Show every line from the data below that includes "RobotStudio".

The data:
------------------------------------------------------------------------

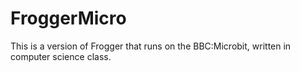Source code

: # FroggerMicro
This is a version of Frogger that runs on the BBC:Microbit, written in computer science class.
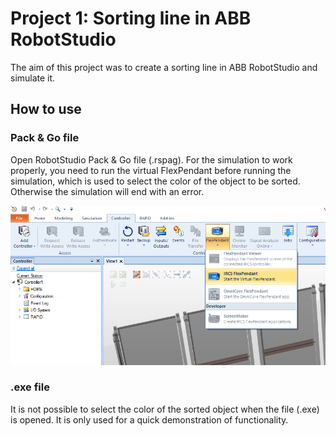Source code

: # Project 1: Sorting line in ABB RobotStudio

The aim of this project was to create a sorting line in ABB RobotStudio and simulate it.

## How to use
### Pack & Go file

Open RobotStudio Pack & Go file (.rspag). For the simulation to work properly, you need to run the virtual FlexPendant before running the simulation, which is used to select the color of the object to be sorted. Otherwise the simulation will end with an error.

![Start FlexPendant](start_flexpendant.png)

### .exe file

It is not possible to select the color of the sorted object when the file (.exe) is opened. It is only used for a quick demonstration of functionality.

------------------------------------------------------------------------

Exercise response:
: # Project 1: Sorting line in ABB RobotStudio
The aim of this project was to create a sorting line in ABB RobotStudio and simulate it.
Open RobotStudio Pack & Go file (.rspag). For the simulation to work properly, you need to run the virtual FlexPendant before running the simulation, which is used to select the color of the object to be sorted. Otherwise the simulation will end with an error.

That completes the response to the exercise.